_Supplied entries:_
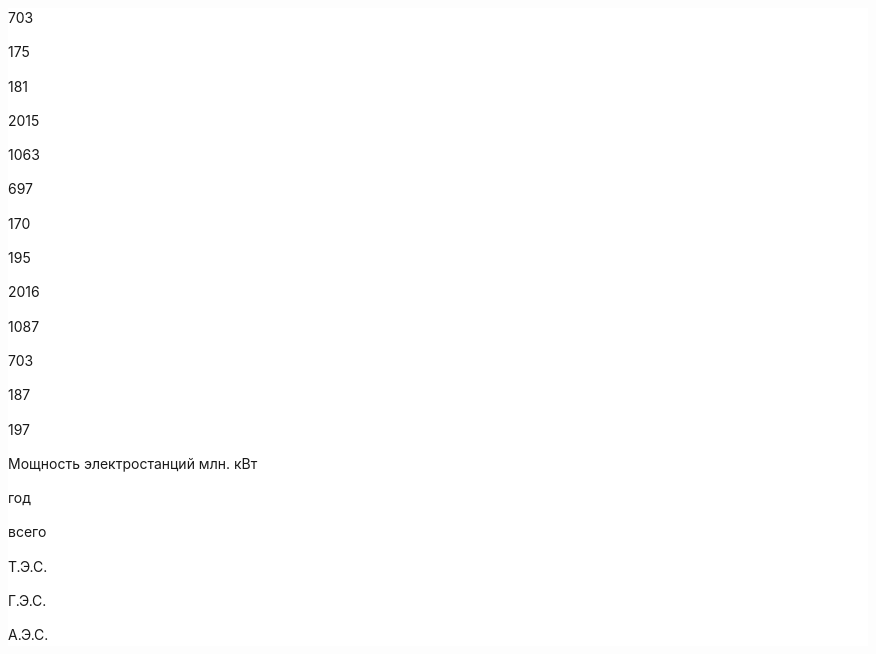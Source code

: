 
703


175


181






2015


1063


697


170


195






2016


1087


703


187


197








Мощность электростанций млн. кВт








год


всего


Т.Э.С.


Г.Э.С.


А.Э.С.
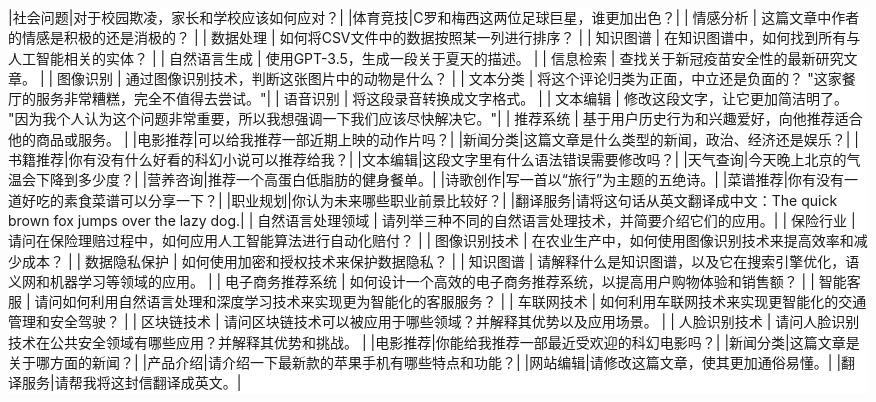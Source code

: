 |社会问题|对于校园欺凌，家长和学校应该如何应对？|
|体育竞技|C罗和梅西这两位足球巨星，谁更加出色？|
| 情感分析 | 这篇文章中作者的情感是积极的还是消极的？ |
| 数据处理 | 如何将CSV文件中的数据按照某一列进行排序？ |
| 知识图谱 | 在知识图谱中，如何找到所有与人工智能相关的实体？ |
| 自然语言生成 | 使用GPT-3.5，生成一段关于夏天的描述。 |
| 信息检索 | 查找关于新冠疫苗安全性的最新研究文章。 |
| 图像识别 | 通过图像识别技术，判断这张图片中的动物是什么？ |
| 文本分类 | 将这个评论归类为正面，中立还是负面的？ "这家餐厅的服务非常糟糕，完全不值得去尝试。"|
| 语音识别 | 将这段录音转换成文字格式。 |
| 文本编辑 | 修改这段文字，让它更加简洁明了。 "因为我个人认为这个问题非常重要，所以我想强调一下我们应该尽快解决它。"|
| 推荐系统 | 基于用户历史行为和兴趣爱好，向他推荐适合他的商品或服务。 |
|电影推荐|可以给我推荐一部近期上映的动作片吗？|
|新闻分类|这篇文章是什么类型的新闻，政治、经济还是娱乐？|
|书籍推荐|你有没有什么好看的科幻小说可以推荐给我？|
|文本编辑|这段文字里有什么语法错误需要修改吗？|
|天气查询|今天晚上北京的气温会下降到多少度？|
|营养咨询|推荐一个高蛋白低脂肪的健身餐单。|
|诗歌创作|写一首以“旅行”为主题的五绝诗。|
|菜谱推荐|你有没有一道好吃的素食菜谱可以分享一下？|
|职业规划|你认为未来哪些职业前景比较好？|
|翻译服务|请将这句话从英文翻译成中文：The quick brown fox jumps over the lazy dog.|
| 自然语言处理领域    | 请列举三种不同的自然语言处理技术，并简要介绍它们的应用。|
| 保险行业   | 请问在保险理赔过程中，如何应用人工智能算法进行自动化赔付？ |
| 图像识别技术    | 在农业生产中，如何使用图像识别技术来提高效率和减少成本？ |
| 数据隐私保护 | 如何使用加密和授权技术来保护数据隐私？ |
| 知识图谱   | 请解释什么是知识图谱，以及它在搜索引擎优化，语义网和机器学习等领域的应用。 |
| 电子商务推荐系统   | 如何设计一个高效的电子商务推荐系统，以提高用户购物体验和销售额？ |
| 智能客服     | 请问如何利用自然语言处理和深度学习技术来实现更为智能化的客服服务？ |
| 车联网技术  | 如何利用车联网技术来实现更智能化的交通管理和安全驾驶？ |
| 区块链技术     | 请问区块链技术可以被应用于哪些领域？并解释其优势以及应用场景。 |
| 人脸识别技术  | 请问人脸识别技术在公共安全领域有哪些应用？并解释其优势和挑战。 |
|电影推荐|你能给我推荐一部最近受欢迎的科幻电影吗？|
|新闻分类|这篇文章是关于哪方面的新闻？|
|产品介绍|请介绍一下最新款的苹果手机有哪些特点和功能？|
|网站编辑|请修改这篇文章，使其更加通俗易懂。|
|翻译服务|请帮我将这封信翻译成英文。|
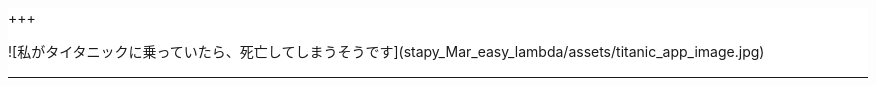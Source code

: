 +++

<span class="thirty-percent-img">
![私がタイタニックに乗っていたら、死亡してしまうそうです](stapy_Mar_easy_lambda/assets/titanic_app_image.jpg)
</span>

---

_Work instructions:_
Read through the entries and copy each line in which "新闻分类" appears.

_Exercise response:_
|新闻分类|这篇文章是什么类型的新闻，政治、经济还是娱乐？|
|新闻分类|这篇文章是关于哪方面的新闻？|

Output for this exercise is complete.